TASK BRIEF: Write out every line below that contains "estos".

***** MATERIAL SHOWN

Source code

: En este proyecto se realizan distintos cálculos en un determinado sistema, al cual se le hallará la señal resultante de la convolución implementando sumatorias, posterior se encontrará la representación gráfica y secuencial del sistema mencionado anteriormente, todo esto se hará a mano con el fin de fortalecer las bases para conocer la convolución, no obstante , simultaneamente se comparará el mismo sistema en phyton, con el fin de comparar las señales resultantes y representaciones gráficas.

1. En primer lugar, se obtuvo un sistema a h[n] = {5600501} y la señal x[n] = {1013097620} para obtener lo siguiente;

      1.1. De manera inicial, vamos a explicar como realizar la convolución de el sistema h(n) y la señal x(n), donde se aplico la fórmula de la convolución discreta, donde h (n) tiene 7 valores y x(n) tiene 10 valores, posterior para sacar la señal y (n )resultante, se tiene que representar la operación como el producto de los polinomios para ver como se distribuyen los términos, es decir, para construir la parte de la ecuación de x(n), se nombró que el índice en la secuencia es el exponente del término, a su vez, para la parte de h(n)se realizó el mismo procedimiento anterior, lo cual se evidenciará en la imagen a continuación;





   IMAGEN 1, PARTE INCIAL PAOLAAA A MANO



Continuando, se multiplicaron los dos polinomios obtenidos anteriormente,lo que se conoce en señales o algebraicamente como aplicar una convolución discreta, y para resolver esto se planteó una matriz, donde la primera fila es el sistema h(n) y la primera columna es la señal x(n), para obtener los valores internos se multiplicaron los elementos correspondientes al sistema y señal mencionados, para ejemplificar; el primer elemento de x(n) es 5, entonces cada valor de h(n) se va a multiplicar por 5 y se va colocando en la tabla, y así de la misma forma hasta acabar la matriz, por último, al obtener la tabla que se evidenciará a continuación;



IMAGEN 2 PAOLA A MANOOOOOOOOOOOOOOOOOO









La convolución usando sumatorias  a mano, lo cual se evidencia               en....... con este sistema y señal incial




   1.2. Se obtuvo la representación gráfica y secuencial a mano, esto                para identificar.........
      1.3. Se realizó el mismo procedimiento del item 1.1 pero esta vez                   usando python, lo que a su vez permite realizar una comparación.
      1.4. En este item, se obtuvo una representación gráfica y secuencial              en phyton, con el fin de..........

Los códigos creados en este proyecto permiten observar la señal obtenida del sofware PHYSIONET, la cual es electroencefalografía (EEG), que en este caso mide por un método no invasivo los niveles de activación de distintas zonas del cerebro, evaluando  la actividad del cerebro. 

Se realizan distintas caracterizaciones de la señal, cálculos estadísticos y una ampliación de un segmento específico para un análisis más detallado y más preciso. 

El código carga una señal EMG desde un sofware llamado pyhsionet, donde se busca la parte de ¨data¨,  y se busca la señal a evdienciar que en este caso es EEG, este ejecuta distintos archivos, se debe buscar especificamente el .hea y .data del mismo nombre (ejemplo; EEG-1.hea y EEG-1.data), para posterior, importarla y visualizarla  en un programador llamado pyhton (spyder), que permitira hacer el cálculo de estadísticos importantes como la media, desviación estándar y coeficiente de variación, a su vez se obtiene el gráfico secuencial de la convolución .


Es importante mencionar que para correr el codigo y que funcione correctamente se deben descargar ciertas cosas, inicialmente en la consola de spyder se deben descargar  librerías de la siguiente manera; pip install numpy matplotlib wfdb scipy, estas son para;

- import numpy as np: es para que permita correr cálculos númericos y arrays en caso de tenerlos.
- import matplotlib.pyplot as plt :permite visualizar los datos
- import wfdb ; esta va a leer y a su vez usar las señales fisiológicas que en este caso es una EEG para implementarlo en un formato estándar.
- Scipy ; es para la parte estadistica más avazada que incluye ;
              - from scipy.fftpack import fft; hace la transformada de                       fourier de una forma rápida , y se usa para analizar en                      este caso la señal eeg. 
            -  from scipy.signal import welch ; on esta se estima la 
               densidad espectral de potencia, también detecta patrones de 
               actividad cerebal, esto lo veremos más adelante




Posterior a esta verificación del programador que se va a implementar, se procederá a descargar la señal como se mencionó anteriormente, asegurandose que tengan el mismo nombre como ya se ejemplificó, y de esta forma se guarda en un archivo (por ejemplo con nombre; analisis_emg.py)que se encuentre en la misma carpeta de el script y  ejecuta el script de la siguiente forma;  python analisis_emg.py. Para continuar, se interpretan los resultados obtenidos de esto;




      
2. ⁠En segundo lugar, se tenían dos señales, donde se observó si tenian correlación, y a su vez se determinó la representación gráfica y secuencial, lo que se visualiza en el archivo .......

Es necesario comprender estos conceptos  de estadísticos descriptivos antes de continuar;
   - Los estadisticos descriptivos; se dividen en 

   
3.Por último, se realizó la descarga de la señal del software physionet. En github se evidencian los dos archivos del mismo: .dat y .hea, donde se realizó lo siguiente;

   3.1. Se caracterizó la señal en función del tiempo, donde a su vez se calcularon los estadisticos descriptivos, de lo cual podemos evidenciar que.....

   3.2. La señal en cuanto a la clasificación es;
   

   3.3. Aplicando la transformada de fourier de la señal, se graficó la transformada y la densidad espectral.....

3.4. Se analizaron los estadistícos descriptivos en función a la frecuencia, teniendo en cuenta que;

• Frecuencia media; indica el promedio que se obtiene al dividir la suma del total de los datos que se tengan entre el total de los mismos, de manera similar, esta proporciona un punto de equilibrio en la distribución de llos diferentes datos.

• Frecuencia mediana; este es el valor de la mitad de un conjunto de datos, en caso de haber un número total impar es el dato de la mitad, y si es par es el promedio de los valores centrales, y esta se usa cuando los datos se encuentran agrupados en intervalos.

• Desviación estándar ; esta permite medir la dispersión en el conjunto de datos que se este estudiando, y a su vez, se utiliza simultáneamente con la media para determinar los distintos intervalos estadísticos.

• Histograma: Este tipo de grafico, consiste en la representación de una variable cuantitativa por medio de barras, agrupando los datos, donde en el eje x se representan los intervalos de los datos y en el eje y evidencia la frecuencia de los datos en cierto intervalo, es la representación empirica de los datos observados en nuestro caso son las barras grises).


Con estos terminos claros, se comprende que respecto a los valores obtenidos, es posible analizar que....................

**********

REPLY TO THE TASK:
Es necesario comprender estos conceptos  de estadísticos descriptivos antes de continuar;
Con estos terminos claros, se comprende que respecto a los valores obtenidos, es posible analizar que....................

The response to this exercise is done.